18 Prozent aller Turniere gewonnen
Es war für Rublew der Beginn einer Saison, in der ihm der endgültige Durchbruch gelang. Der junge Mann aus Moskau gewann auch die Events in Hamburg, St. Petersburg und Wien und hat damit so viele Turniere gewonnen wie kein anderer Spieler in diesem Jahr (5). Oder anders ausgedrückt: 18 Prozent und damit fast ein Fünftel aller in dieser (verkürzten) Saison gespielten Turniere wurden zur Beute Rublews.
Sie war eine der wichtigsten Menschen in meinem Leben.
Aus dem Nichts kommt diese Leistungsexplosion nicht. Mit seinem Power-Tennis zieht Rublew die Aufmerksamkeit schon seit geraumer Zeit auf sich. Er ist zwar extrem schmächtig gebaut, kann aber so viel Druck entwickeln wie kaum ein anderer Spieler. Das hat auch Roger Federer schon schmerzhaft erfahren müssen. 2019 unterlag er Rublew im Cincinnati-Achtelfinal – kein Wunder, hatte er den Russen für diese Saison ganz oben auf dem Zettel.
Auch ein Schicksalsschlag konnte Rublew vor einigen Wochen nicht aus der Bahn werfen. Während des Heimturniers in St.

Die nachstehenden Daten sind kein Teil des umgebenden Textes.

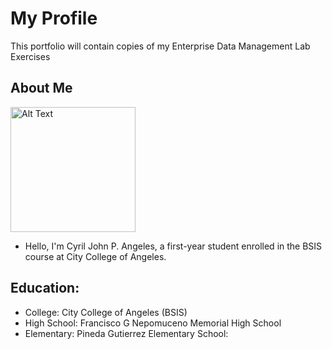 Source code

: # My Profile
This portfolio will contain copies of my Enterprise Data Management Lab Exercises 
## About Me
<img src="PicNiCy2.jpg" alt="Alt Text" Width="200" heigth="100"> <br>

- Hello, I'm Cyril John P. Angeles, a first-year student enrolled in the BSIS course at City College of Angeles. 

## Education:
- College: City College of Angeles (BSIS)
- High School: Francisco G Nepomuceno Memorial High School
- Elementary: Pineda Gutierrez Elementary School:
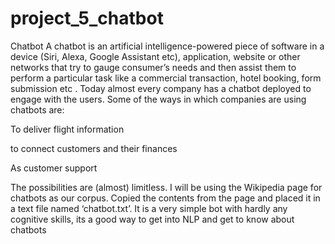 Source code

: # project_5_chatbot
Chatbot
A chatbot is an artificial intelligence-powered piece of software in a device (Siri, Alexa, Google Assistant etc), application, website or other networks that try to gauge consumer’s needs and then assist them to perform a particular task like a commercial transaction, hotel booking, form submission etc . Today almost every company has a chatbot deployed to engage with the users. Some of the ways in which companies are using chatbots are:

To deliver flight information

to connect customers and their finances

As customer support

The possibilities are (almost) limitless.
I will be using the Wikipedia page for chatbots as our corpus. Copied the contents from the page and placed it in a text file named ‘chatbot.txt’.
It is a very simple bot with hardly any cognitive skills, its a good way to get into NLP and get to know about chatbots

Petersburg verstarb seine Grossmutter. Eine wichtige Bezugsperson, wuchs er doch zeitweise bei den Grosseltern auf. «Sie war einer der wichtigsten Menschen in meinem Leben», erklärte Rublew. Den Turniersieg widmete er ihr.

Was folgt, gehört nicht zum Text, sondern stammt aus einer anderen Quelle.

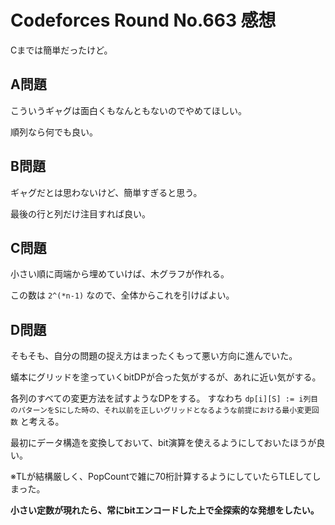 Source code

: # Codeforces Round No.663 感想

Cまでは簡単だったけど。

## A問題

こういうギャグは面白くもなんともないのでやめてほしい。

順列なら何でも良い。

## B問題

ギャグだとは思わないけど、簡単すぎると思う。

最後の行と列だけ注目すれば良い。

## C問題

小さい順に両端から埋めていけば、木グラフが作れる。

この数は `2^(*n-1)` なので、全体からこれを引けばよい。

## D問題

そもそも、自分の問題の捉え方はまったくもって悪い方向に進んでいた。

蟻本にグリッドを塗っていくbitDPが合った気がするが、あれに近い気がする。

各列のすべての変更方法を試すようなDPをする。
すなわち `dp[i][S] := i列目のパターンをSにした時の、それ以前を正しいグリッドとなるような前提における最小変更回数`
と考える。

最初にデータ構造を変換しておいて、bit演算を使えるようにしておいたほうが良い。

※TLが結構厳しく、PopCountで雑に70桁計算するようにしていたらTLEしてしまった。

**小さい定数が現れたら、常にbitエンコードした上で全探索的な発想をしたい。**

5. Russe bei den ATP Finals
Nun darf er also als fünfter Russe nach Jewgeni Kafelnikow, Nikolaj Dawydenko, Marat Safin und Daniil Medwedew die ATP Finals bestreiten. Seine bescheidene Herangehensweise hat Rublew trotz der zuletzt grossen Erfolge beibehalten. Viel mehr als über seine Erfolge spricht der 23-Jährige über die Dinge, die er noch verbessern müsse. «Die Spiele gegen die Top 8 in London werden mir genau aufzeigen, woran ich noch arbeiten muss», so der Russe.
Rublews grosses Problem bislang: Kommt er mit Plan A nicht durch, wirkt er bisweilen hilflos. Man darf gespannt sein, ob er in London die richtigen Lösungen parat hat.